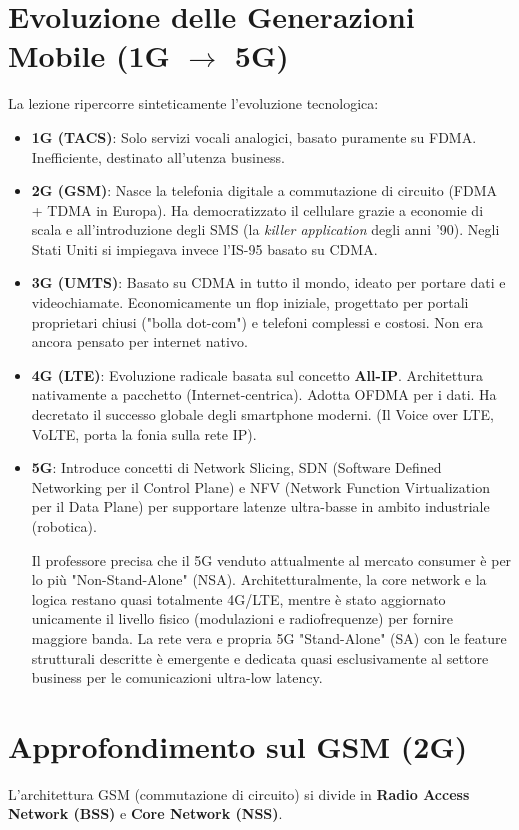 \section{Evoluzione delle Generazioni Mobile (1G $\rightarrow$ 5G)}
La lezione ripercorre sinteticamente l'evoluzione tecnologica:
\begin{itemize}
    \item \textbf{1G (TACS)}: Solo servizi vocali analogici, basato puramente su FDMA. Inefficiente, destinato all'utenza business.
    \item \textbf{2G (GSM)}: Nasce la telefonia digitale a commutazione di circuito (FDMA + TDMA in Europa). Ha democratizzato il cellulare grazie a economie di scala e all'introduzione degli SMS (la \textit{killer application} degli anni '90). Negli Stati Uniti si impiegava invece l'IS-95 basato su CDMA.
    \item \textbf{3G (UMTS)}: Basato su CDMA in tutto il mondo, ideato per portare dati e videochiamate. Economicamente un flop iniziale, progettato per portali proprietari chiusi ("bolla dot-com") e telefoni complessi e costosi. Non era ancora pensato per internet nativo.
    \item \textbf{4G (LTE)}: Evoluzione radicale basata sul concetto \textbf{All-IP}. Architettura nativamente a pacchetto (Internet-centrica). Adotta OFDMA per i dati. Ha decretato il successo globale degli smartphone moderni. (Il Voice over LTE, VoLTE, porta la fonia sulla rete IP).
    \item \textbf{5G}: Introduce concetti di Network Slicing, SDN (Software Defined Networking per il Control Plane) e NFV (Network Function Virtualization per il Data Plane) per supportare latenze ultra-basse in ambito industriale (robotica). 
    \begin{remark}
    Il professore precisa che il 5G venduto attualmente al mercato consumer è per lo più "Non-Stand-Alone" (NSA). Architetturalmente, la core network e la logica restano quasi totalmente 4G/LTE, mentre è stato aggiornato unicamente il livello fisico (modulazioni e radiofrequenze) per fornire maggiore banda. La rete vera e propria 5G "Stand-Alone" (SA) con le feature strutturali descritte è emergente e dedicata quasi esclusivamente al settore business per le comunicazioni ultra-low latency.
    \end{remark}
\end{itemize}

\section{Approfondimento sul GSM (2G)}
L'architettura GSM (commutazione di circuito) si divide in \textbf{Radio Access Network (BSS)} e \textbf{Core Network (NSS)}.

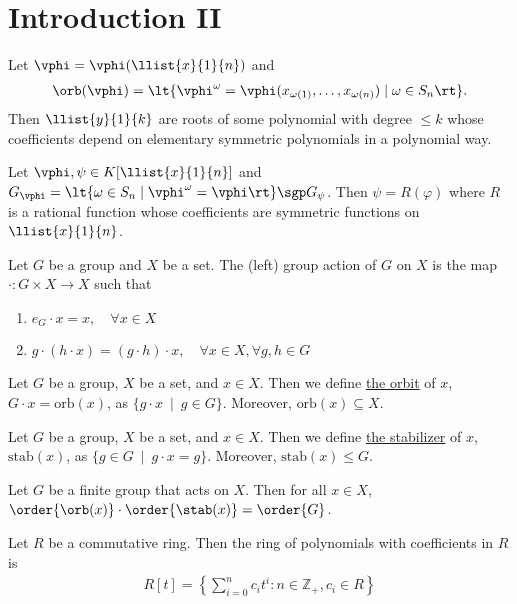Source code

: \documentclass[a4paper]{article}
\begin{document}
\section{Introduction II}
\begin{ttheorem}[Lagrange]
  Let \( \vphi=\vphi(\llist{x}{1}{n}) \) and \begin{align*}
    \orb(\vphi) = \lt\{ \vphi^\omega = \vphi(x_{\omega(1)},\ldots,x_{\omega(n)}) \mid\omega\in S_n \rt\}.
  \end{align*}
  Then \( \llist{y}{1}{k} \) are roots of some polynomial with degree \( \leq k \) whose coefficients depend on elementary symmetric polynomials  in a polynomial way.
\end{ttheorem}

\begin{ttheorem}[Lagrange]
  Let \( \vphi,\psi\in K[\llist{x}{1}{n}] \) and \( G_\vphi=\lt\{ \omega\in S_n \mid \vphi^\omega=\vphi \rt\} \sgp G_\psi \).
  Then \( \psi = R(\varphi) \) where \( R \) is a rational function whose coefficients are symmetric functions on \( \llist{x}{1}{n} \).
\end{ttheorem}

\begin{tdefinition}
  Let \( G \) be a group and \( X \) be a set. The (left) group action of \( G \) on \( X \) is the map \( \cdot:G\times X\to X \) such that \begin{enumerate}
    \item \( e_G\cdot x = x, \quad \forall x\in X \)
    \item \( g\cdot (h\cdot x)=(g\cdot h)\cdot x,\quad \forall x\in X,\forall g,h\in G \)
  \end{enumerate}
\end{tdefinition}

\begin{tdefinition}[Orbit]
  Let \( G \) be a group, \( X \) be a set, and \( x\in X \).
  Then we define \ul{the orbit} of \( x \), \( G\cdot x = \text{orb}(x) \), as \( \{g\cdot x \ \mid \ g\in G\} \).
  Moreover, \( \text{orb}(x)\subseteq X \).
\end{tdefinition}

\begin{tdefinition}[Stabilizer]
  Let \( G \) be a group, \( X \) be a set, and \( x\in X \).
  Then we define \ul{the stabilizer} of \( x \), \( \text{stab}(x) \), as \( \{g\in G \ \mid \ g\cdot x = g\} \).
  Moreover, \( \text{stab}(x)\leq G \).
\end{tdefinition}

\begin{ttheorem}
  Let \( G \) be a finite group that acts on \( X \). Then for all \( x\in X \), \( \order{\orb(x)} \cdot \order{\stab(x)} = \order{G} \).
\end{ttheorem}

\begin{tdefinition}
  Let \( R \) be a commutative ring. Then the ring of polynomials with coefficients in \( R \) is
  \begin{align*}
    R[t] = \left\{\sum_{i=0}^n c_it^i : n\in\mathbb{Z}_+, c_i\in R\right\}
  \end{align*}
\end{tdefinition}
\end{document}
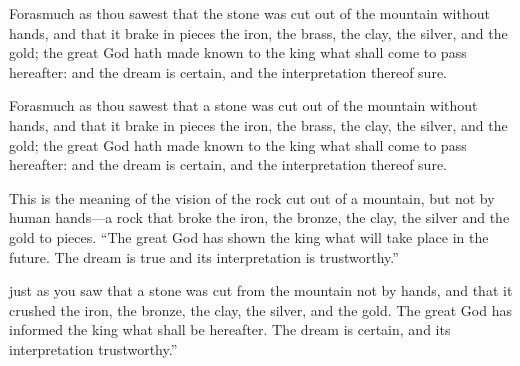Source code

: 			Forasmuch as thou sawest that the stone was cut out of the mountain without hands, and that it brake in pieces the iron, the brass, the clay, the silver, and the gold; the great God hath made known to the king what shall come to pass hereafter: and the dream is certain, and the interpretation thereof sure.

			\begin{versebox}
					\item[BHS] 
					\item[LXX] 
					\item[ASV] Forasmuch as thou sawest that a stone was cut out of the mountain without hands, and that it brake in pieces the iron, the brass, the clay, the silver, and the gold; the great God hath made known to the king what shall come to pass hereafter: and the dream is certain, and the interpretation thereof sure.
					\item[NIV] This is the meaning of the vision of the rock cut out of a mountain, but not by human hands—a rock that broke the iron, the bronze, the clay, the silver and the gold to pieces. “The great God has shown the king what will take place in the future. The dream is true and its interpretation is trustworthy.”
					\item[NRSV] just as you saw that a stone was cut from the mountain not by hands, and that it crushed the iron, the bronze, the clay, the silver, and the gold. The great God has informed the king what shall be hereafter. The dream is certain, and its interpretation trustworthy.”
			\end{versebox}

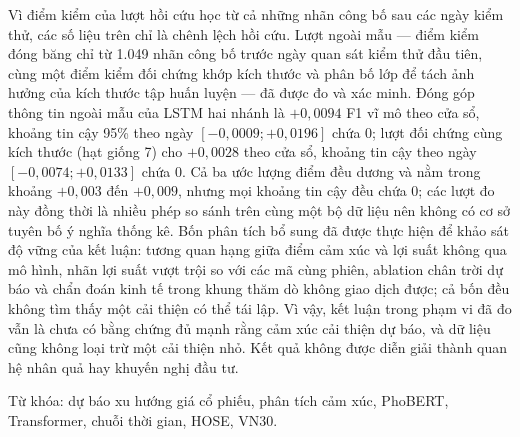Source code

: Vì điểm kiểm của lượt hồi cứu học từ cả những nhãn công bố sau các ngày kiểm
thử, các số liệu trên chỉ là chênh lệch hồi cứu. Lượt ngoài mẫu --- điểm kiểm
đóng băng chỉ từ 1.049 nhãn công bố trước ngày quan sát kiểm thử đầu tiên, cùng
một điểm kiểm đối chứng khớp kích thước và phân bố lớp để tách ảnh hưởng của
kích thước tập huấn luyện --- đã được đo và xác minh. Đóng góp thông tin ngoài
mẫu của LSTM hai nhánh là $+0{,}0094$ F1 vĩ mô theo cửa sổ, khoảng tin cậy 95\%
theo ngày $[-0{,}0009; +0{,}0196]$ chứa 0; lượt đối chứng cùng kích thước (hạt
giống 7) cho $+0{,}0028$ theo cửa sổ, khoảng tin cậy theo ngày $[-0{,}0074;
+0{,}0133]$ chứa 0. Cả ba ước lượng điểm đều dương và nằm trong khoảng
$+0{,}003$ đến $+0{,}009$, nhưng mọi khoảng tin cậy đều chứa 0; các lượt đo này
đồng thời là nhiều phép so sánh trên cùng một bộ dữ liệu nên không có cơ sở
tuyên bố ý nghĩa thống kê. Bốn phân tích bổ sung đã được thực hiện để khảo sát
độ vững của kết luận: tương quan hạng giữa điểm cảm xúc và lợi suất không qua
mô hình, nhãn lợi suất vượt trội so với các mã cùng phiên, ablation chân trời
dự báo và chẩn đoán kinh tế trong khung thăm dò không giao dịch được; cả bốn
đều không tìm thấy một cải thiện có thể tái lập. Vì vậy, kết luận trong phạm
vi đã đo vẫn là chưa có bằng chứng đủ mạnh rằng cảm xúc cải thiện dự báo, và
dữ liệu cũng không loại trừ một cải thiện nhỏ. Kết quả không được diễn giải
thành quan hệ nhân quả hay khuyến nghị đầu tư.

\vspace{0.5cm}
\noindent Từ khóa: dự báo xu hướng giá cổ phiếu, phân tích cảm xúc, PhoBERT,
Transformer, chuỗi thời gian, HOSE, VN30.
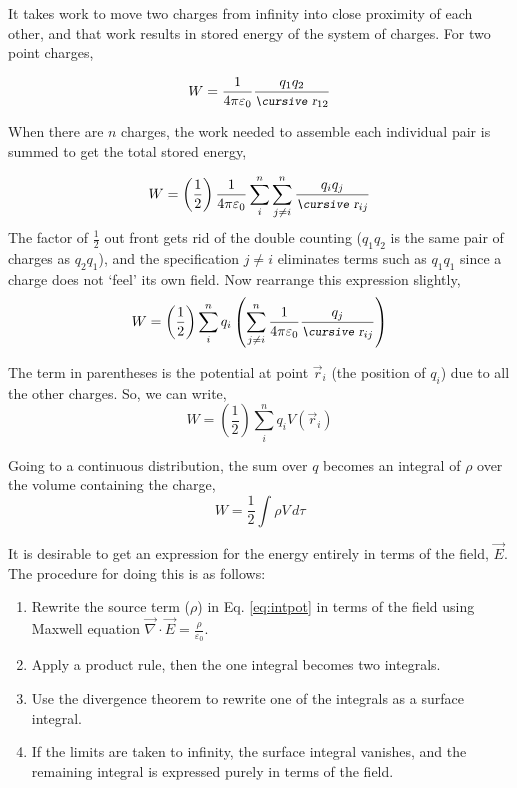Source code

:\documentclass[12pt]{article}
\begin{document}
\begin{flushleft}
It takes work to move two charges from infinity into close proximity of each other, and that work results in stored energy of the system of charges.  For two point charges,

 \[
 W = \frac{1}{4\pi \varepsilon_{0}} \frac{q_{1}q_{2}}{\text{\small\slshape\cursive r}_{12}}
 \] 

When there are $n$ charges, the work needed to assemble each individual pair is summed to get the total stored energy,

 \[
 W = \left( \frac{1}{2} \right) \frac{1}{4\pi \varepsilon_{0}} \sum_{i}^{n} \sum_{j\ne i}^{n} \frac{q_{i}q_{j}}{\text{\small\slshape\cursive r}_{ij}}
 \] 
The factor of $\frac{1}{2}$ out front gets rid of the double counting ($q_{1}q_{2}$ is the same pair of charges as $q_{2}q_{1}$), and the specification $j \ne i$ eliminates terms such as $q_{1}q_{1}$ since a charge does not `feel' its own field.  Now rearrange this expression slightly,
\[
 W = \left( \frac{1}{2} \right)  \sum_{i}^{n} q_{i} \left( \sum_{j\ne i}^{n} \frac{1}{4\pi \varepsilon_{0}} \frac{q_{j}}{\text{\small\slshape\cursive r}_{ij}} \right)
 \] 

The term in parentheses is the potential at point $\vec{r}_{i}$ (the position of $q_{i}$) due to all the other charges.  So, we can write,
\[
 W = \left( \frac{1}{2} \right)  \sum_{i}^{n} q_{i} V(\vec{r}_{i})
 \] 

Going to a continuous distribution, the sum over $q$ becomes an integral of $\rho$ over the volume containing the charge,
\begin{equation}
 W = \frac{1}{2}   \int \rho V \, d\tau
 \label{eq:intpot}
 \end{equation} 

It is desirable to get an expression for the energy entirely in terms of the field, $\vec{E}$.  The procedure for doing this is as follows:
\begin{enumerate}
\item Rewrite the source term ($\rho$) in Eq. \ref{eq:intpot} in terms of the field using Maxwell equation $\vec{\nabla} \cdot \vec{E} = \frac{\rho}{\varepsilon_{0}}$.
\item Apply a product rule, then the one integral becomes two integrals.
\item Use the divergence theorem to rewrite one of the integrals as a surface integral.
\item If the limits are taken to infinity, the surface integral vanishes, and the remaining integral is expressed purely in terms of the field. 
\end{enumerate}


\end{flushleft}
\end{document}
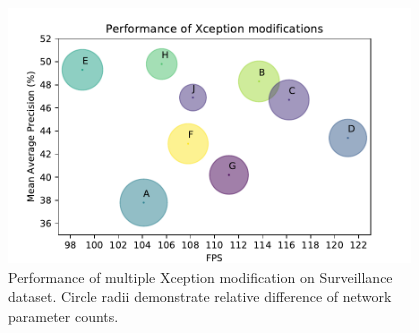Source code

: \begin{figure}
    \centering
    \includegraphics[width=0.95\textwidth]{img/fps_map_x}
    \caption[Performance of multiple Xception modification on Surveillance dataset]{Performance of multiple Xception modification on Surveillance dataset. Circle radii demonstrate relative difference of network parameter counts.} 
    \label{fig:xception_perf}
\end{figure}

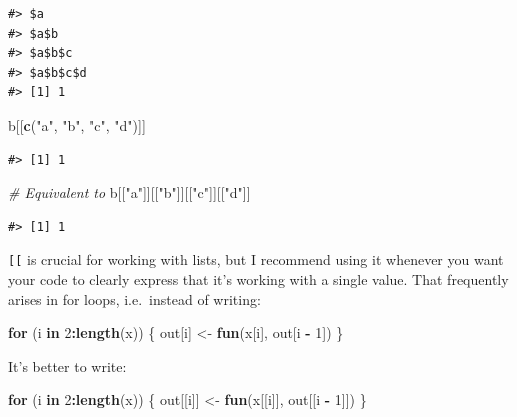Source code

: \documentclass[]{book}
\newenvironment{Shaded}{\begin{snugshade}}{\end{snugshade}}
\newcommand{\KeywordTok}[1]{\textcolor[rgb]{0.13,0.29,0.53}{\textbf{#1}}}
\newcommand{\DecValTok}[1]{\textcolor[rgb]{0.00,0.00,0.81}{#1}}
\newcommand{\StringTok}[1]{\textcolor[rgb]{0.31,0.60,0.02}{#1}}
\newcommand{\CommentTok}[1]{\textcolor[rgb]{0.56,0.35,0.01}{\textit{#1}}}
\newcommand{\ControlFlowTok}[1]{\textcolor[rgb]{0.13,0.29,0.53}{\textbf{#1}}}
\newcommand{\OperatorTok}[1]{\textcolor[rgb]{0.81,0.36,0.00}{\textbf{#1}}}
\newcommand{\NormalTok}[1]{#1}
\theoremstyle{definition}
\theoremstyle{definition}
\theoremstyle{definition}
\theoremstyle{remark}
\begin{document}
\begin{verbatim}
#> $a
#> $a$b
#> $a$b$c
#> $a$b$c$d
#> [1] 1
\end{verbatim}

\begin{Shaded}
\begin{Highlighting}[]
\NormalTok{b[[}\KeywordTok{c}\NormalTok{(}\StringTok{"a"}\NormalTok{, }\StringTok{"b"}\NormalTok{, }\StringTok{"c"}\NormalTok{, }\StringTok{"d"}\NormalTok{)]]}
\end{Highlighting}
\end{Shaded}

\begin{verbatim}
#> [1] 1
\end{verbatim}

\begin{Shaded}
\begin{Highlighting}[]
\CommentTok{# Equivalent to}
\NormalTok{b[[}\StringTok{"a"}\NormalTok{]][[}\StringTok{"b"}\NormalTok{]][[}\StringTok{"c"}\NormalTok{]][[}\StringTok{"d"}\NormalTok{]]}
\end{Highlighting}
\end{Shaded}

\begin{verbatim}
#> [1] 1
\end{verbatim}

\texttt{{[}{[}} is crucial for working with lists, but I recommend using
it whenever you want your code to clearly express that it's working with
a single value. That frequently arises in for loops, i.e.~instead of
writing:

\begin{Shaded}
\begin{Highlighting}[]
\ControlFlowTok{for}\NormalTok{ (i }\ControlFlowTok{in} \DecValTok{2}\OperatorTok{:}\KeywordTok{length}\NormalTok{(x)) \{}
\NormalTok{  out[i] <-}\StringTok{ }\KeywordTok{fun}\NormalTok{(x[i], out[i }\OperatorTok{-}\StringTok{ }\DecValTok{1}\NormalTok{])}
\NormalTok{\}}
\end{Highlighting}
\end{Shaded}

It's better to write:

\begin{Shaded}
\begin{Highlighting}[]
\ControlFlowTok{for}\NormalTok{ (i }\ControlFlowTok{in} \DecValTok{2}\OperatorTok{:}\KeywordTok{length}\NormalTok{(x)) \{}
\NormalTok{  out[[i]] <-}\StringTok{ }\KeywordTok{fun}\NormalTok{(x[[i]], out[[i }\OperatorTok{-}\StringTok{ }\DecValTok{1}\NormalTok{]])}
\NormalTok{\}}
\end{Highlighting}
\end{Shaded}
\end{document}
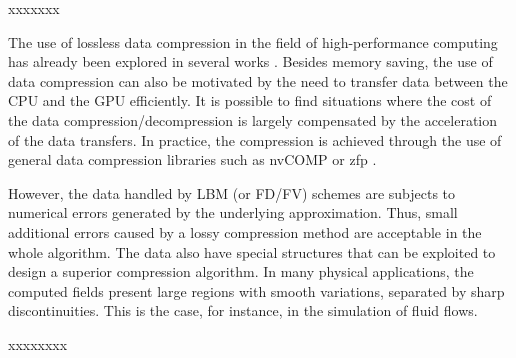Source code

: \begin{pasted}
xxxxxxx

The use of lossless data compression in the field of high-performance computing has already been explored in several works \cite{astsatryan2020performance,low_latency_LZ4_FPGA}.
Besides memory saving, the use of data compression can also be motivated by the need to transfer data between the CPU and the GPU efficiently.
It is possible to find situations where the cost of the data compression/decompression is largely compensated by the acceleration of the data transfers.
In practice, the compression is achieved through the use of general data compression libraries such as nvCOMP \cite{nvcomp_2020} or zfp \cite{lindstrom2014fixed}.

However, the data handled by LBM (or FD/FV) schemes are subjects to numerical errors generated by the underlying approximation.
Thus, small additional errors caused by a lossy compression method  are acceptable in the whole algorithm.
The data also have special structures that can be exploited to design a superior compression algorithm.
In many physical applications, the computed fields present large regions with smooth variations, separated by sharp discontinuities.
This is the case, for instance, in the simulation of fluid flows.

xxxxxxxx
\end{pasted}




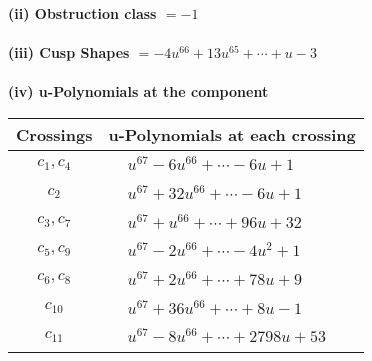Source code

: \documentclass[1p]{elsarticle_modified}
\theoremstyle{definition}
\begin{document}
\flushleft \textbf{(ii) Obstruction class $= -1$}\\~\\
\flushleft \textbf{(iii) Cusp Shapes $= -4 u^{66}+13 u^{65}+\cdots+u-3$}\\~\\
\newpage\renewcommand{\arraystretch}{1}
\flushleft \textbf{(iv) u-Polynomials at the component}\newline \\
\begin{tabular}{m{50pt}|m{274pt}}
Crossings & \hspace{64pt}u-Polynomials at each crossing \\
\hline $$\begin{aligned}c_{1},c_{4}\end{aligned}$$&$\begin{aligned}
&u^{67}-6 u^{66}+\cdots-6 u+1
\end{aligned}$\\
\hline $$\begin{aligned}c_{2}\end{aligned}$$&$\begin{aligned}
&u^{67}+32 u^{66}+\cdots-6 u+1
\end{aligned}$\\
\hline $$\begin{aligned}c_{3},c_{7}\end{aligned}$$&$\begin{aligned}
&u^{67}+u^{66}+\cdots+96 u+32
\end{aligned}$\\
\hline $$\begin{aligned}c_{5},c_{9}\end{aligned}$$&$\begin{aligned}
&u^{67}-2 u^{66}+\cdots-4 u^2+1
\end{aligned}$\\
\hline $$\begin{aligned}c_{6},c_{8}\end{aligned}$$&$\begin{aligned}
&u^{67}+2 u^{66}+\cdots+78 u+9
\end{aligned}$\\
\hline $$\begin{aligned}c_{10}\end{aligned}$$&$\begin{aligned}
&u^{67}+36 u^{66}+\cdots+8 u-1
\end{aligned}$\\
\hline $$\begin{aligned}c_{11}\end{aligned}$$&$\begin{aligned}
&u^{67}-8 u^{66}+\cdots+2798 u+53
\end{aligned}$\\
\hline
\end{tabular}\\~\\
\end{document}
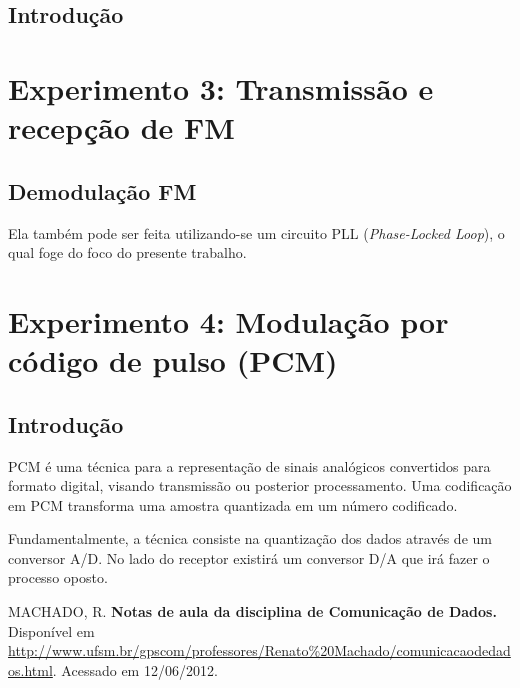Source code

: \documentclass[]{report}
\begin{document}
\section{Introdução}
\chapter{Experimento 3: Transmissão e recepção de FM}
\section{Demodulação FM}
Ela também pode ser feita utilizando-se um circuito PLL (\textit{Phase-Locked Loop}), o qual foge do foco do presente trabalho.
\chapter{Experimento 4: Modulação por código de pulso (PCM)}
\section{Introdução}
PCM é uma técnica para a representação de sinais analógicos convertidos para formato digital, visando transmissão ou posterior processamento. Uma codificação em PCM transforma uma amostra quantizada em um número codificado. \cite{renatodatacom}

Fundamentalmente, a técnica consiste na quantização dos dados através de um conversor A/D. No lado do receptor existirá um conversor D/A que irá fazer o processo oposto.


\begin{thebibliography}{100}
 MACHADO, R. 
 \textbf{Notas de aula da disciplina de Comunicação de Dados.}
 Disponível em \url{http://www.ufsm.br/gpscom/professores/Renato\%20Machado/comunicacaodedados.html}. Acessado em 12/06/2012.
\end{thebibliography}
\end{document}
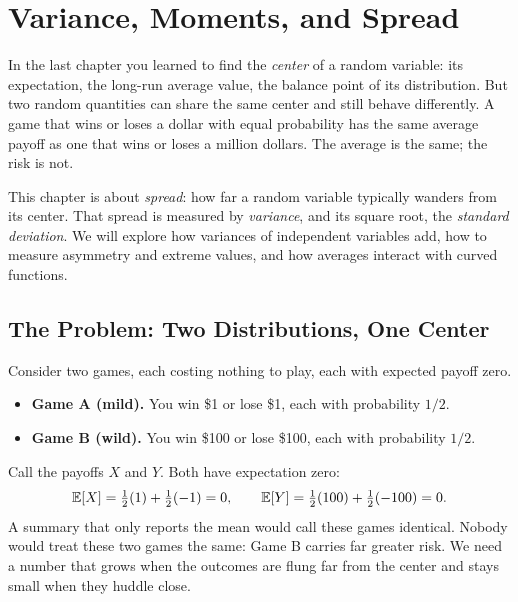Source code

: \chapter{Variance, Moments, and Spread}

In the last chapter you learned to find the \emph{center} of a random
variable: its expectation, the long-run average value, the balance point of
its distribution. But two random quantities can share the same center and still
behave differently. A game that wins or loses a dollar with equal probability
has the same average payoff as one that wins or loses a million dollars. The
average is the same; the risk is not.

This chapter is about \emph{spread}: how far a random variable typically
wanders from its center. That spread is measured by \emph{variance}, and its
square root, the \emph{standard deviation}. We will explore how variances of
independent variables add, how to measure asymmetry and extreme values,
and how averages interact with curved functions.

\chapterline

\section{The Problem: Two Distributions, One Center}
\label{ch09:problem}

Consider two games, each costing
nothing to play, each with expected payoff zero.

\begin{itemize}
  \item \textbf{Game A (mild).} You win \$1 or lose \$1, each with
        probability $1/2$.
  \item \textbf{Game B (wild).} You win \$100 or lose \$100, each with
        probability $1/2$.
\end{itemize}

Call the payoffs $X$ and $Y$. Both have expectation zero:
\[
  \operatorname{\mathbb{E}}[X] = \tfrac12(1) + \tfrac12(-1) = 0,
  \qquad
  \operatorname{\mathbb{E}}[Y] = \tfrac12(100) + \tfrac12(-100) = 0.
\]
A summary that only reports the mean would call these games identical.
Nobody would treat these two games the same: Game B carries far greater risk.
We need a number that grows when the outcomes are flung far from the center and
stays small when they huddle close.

--------------------------------------------------

Work instructions - The answer is to be the lines of the listing from the first through the one with "basato su CDMA.", reproduced exactly, without any pictures.

Reply to the task -
 \section{Evoluzione delle Generazioni Mobile (1G $\rightarrow$ 5G)}
La lezione ripercorre sinteticamente l'evoluzione tecnologica:
\begin{itemize}
    \item \textbf{1G (TACS)}: Solo servizi vocali analogici, basato puramente su FDMA. Inefficiente, destinato all'utenza business.
    \item \textbf{2G (GSM)}: Nasce la telefonia digitale a commutazione di circuito (FDMA + TDMA in Europa). Ha democratizzato il cellulare grazie a economie di scala e all'introduzione degli SMS (la \textit{killer application} degli anni '90). Negli Stati Uniti si impiegava invece l'IS-95 basato su CDMA.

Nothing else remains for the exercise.